(Collected data)
Content starts

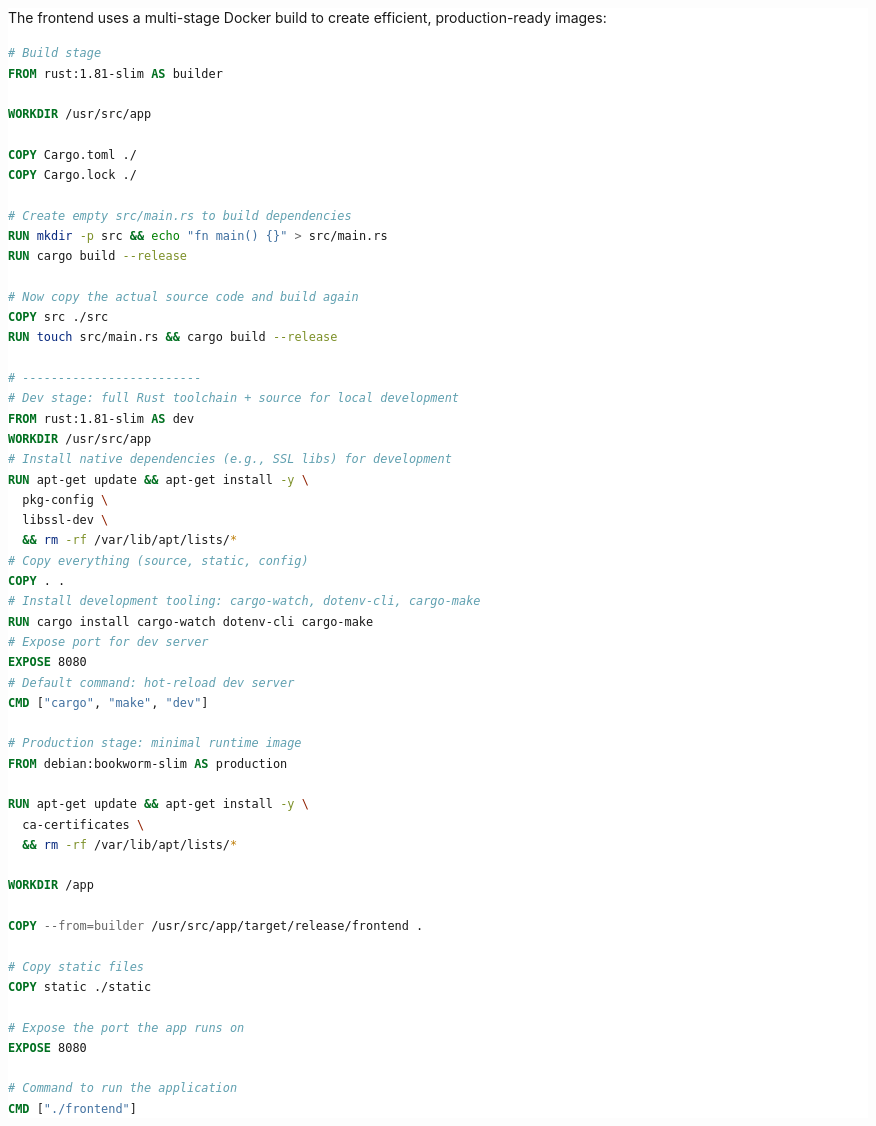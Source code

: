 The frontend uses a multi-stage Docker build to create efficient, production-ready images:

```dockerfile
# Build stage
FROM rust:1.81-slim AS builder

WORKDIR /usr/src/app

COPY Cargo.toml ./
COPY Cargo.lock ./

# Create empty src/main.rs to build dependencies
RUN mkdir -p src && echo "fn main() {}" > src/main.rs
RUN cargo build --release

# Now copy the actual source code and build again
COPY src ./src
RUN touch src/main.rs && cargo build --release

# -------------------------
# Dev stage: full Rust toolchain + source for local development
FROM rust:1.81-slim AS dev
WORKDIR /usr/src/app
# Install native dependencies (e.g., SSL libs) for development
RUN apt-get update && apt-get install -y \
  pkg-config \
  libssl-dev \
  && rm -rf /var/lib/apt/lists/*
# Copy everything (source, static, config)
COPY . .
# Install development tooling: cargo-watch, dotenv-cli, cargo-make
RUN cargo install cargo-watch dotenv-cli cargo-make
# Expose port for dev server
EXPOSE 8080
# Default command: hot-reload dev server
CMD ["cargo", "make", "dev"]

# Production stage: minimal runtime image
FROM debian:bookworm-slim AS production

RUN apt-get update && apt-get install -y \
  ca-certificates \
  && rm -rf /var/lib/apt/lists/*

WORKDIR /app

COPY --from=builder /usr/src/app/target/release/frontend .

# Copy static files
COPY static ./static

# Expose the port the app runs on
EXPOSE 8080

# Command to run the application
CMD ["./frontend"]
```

Content ends

**Task goal**
When you copy the records above, keep every word exact and leave out the pictures they contain.

**Expected answer**
Source code

: The frontend uses a multi-stage Docker build to create efficient, production-ready images:

```dockerfile
# Build stage
FROM rust:1.81-slim AS builder

WORKDIR /usr/src/app

COPY Cargo.toml ./
COPY Cargo.lock ./

# Create empty src/main.rs to build dependencies
RUN mkdir -p src && echo "fn main() {}" > src/main.rs
RUN cargo build --release

# Now copy the actual source code and build again
COPY src ./src
RUN touch src/main.rs && cargo build --release

# -------------------------
# Dev stage: full Rust toolchain + source for local development
FROM rust:1.81-slim AS dev
WORKDIR /usr/src/app
# Install native dependencies (e.g., SSL libs) for development
RUN apt-get update && apt-get install -y \
  pkg-config \
  libssl-dev \
  && rm -rf /var/lib/apt/lists/*
# Copy everything (source, static, config)
COPY . .
# Install development tooling: cargo-watch, dotenv-cli, cargo-make
RUN cargo install cargo-watch dotenv-cli cargo-make
# Expose port for dev server
EXPOSE 8080
# Default command: hot-reload dev server
CMD ["cargo", "make", "dev"]

# Production stage: minimal runtime image
FROM debian:bookworm-slim AS production

RUN apt-get update && apt-get install -y \
  ca-certificates \
  && rm -rf /var/lib/apt/lists/*

WORKDIR /app

COPY --from=builder /usr/src/app/target/release/frontend .

# Copy static files
COPY static ./static

# Expose the port the app runs on
EXPOSE 8080

# Command to run the application
CMD ["./frontend"]
```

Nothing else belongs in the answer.